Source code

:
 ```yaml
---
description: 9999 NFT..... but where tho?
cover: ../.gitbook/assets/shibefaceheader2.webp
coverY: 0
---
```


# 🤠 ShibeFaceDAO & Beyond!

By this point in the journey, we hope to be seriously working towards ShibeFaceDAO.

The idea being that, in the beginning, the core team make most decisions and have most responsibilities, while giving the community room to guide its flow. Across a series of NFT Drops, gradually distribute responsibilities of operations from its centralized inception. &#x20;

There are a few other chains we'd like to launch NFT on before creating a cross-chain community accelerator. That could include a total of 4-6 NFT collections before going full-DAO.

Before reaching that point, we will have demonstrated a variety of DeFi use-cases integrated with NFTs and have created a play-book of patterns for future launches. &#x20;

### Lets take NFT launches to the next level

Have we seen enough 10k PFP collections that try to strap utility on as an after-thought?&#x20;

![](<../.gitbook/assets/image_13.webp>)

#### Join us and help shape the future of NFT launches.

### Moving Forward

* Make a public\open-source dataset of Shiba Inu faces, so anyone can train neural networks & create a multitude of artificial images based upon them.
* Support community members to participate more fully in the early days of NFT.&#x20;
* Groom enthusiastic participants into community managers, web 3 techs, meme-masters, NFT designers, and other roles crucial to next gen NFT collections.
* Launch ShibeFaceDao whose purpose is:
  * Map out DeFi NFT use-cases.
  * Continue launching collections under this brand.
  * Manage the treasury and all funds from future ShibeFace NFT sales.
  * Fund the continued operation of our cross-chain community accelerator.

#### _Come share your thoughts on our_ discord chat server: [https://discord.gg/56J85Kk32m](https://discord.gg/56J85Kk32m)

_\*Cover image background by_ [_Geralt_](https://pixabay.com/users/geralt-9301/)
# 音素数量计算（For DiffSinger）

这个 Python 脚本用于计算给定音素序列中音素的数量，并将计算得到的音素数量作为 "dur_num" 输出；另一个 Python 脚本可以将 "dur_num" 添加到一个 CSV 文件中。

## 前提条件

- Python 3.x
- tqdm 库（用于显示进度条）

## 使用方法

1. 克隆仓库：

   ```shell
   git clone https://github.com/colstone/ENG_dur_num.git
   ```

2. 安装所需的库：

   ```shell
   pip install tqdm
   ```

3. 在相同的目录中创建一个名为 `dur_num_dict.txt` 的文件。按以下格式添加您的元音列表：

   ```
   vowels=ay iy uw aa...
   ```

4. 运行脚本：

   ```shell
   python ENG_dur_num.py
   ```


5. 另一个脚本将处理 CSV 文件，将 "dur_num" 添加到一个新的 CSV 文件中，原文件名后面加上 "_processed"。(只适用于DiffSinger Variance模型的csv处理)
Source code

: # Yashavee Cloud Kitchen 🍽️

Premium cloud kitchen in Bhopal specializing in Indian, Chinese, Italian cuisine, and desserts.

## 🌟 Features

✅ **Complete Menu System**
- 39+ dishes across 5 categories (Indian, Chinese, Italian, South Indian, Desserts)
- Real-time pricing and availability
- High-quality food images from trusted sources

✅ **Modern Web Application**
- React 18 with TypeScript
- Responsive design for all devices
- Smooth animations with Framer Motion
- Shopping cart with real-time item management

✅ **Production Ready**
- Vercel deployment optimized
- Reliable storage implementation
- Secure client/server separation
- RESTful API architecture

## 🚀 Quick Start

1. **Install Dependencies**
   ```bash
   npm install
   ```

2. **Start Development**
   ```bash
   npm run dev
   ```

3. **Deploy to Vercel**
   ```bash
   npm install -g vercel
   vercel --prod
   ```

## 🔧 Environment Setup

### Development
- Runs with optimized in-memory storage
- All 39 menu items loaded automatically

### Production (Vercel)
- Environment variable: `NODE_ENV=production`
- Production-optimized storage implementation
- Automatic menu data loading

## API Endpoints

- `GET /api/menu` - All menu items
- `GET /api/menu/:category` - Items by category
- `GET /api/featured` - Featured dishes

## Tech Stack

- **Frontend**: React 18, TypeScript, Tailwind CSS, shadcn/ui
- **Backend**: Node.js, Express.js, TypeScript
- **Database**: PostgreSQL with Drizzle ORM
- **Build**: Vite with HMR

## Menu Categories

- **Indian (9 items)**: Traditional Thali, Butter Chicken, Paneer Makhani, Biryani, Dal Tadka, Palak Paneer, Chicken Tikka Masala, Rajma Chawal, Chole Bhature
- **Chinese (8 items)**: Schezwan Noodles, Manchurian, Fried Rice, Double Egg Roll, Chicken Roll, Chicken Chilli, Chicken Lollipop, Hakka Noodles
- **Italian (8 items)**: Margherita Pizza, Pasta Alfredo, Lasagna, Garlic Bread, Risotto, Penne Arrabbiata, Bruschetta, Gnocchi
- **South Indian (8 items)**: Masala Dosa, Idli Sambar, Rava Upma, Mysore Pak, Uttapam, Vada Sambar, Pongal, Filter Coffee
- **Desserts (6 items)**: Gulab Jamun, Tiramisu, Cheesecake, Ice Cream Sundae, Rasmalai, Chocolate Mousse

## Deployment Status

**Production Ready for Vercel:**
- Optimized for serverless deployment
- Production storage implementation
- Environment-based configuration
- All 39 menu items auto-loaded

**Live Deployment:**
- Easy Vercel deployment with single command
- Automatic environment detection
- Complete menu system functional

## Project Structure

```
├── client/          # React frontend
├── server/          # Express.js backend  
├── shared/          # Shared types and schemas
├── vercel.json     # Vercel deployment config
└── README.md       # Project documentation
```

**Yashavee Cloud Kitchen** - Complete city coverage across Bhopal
* * * *
When you reach the line holding "- 39+ dishes" in the records above, begin reproducing exactly, stop after the line holding "- Secure client/server separation", and output nothing else.

# Response to this task:
- 39+ dishes across 5 categories (Indian, Chinese, Italian, South Indian, Desserts)
- Real-time pricing and availability
- High-quality food images from trusted sources

✅ **Modern Web Application**
- React 18 with TypeScript
- Responsive design for all devices
- Smooth animations with Framer Motion
- Shopping cart with real-time item management

✅ **Production Ready**
- Vercel deployment optimized
- Reliable storage implementation
- Secure client/server separation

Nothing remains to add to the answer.